I have often said that for me one of the most spiritual places in the world is a Disney theme park.  I know that it sounds silly between the crowds and the expense.  But for me and my family it is truly one of the few places in the world where my mind and soul find rest.  Now I know that I am not the only one finding spiritual lessons in theme parks.

Faith and the Magic Kingdom by Randy Crane connects Disneyland to lessons in Christian living.  Crane walks his readers through a tour of the park from front to back and through each land, writing on the history or theming of attractions, shops and other park elements.  He provides 2 to 6 pages at each stop giving both history and a connection to the Bible.  Overall, Crane gives the park a thorough walk-through visiting every land and every major location, though not all shops.  Wait, Crane totally missed churro carts and worse of all the Tiki Juice Bar.  In his over 100 plus entries along with Disney history, Crane makes a connection to Christian life and the Bible.

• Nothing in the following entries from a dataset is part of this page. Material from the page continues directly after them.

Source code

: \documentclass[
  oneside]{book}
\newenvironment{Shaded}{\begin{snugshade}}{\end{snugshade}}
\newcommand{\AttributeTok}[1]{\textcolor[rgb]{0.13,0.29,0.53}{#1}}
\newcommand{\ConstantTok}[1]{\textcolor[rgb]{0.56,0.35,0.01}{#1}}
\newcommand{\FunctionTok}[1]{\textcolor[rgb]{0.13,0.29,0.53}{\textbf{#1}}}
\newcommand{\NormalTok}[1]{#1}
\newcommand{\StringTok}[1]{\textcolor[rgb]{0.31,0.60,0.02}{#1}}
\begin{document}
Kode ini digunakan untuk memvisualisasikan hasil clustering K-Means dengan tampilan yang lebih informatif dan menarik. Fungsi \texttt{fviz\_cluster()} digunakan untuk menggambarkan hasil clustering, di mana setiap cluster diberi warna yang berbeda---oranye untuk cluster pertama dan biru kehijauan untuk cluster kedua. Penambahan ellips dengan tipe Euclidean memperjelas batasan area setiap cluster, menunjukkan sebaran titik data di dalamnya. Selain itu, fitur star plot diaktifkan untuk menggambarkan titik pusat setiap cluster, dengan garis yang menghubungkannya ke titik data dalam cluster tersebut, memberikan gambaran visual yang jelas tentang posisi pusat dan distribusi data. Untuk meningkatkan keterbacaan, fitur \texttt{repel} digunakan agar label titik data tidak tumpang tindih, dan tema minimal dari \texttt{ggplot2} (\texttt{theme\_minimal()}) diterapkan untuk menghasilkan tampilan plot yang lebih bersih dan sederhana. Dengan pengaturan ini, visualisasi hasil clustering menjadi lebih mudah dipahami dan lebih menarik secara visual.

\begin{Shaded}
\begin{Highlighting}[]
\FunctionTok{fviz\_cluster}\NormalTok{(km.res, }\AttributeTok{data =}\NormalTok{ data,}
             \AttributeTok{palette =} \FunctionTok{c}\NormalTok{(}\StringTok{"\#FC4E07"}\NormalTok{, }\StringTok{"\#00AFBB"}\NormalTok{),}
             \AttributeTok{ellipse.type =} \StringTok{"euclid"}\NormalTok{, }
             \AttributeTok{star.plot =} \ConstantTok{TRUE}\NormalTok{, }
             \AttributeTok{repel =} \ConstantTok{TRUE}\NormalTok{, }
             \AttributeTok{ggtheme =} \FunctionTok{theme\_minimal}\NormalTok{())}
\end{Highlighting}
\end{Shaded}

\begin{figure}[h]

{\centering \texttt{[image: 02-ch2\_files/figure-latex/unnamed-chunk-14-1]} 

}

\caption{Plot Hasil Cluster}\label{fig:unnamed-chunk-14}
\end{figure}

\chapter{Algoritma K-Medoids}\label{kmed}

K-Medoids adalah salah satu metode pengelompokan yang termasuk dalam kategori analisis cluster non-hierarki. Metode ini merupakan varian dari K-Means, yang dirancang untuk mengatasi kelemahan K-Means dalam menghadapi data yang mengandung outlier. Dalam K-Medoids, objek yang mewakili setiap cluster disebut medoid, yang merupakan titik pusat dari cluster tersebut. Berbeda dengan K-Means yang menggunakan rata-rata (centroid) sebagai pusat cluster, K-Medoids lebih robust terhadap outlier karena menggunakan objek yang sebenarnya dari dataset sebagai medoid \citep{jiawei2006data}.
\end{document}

I have actually read a fair number of devotional books in my day.  And I would say Faith in the Magic Kingdom stands up well in that market.  Like most devotional books it attempts to link a story with a lesson from Christian life.  Crane's lessons include Christian salvation, living in community, what does Christian freedom mean, and integrity.  Though this list is just the tip of the iceberg.  There are 100 plus entries and the lessons do not generally overlap.  The key to me with a devotional is not the lesson but the hook.  Can the author's point of view draw you in, especially since the devotional market is quite crowded and the majority of big name Christian authors have a devotional title.  As a Disney fan Crane's hook of Disneyland worked well for me.  And I think that Christians who love Disneyland and use devotional reading to deepen their faith will enjoy this title.  And a Christian believer who has a fan who is a Disney fan with faith-based questions could look at this book as a resource. 

Crane does admit that some of his Disneyland to faith connections are not as strong as others.  Though I found his writing to be clear and well thought out.  I personally read it at a time that was somewhat a crisis event in the Between Family.  And his words generally helped uplift my spirit during some worrisome moments.

But I will also say I read Faith and the Magic Kingdom mostly wrong.  During the crisis event I would read an entry and then mull it over as the events of the day also crashed against my mind and what I had read.  In short I thought about my reading for a small percentage of the book.  But the majority I blasted through because I needed to get a review ready and I needed to make it to the end.  This title is really not meant for that type of full-speed reading.  Most will want to take one entry at a time, perhaps one a day, and contemplate the text.  Those who journal would likely find material to add to their meditative log.  But when one is charging through the reading, if they are like me, the reader will likely take notice of the Disney facts while not really mulling over the spiritual content.

I was concerned that Crane's Disney facts would be light or too generic.  Overall his facts rely in his vast experience within the park.  And they are chosen to help support the spiritual theme of the entry.  A stand out entry for me provided background on Billy Hill and the Hillbillies, which I do not believe I have ever stumbled on before.  So even for the most read Disney fans there are likely new gems in the text.    

With a Kindle price of around $9, Faith and the Magic Kingdom is competitively priced in the devotional space.  Likewise it also is priced fairly for a guide book.  But the advantage that it has over devotionals with much bigger named authors is the ability to borrow the title through the Kindle Unlimited program.  I think the question of print or Kindle version comes down to how one prefers to use a devotional, especially considering note taking.

I do know that it sounds silly, but my spiritual life always feels fresher after I have visited a Disney theme park.  And Faith and the Magic Kingdom shows me that I am not the only stranger in a strange land with this experiences.  Therefore I am glad to see a writer connect spiritual lessons to my favorite place on Earth especially as I read during the holiday season.  I think my real big question is when does the volume on Disney California Adventure get released? And how will he work the Tiki Juice Bar into that volume?